TASK -
Print the records below exactly, starting at the first line and stopping after the line that contains "- **Rechte-Vererbung**: Untergruppen". Leave out any pictures.

DATA FOR PROCESSING -

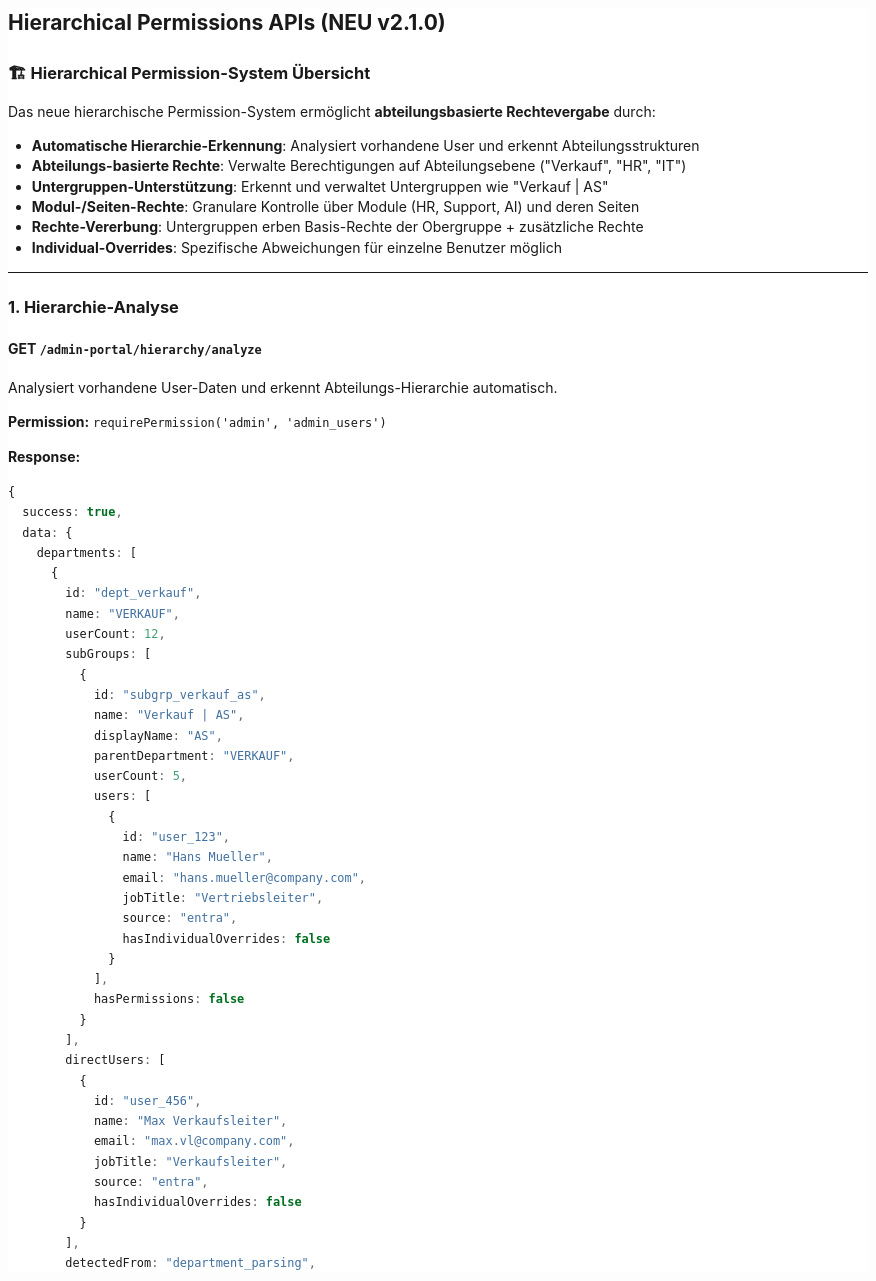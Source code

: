 ## Hierarchical Permissions APIs (NEU v2.1.0)

### 🏗️ **Hierarchical Permission-System Übersicht**

Das neue hierarchische Permission-System ermöglicht **abteilungsbasierte Rechtevergabe** durch:
- **Automatische Hierarchie-Erkennung**: Analysiert vorhandene User und erkennt Abteilungsstrukturen  
- **Abteilungs-basierte Rechte**: Verwalte Berechtigungen auf Abteilungsebene ("Verkauf", "HR", "IT")
- **Untergruppen-Unterstützung**: Erkennt und verwaltet Untergruppen wie "Verkauf | AS"
- **Modul-/Seiten-Rechte**: Granulare Kontrolle über Module (HR, Support, AI) und deren Seiten
- **Rechte-Vererbung**: Untergruppen erben Basis-Rechte der Obergruppe + zusätzliche Rechte
- **Individual-Overrides**: Spezifische Abweichungen für einzelne Benutzer möglich

---

### 1. Hierarchie-Analyse

#### **GET** `/admin-portal/hierarchy/analyze`
Analysiert vorhandene User-Daten und erkennt Abteilungs-Hierarchie automatisch.

**Permission:** `requirePermission('admin', 'admin_users')`

**Response:**
```typescript
{
  success: true,
  data: {
    departments: [
      {
        id: "dept_verkauf",
        name: "VERKAUF", 
        userCount: 12,
        subGroups: [
          {
            id: "subgrp_verkauf_as",
            name: "Verkauf | AS",
            displayName: "AS",
            parentDepartment: "VERKAUF",
            userCount: 5,
            users: [
              {
                id: "user_123",
                name: "Hans Mueller",
                email: "hans.mueller@company.com",
                jobTitle: "Vertriebsleiter",
                source: "entra",
                hasIndividualOverrides: false
              }
            ],
            hasPermissions: false
          }
        ],
        directUsers: [
          {
            id: "user_456",
            name: "Max Verkaufsleiter", 
            email: "max.vl@company.com",
            jobTitle: "Verkaufsleiter",
            source: "entra",
            hasIndividualOverrides: false
          }
        ],
        detectedFrom: "department_parsing",
```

ANSWER BOX -
Source code

: ## Hierarchical Permissions APIs (NEU v2.1.0)

### 🏗️ **Hierarchical Permission-System Übersicht**

Das neue hierarchische Permission-System ermöglicht **abteilungsbasierte Rechtevergabe** durch:
- **Automatische Hierarchie-Erkennung**: Analysiert vorhandene User und erkennt Abteilungsstrukturen  
- **Abteilungs-basierte Rechte**: Verwalte Berechtigungen auf Abteilungsebene ("Verkauf", "HR", "IT")
- **Untergruppen-Unterstützung**: Erkennt und verwaltet Untergruppen wie "Verkauf | AS"
- **Modul-/Seiten-Rechte**: Granulare Kontrolle über Module (HR, Support, AI) und deren Seiten
- **Rechte-Vererbung**: Untergruppen erben Basis-Rechte der Obergruppe + zusätzliche Rechte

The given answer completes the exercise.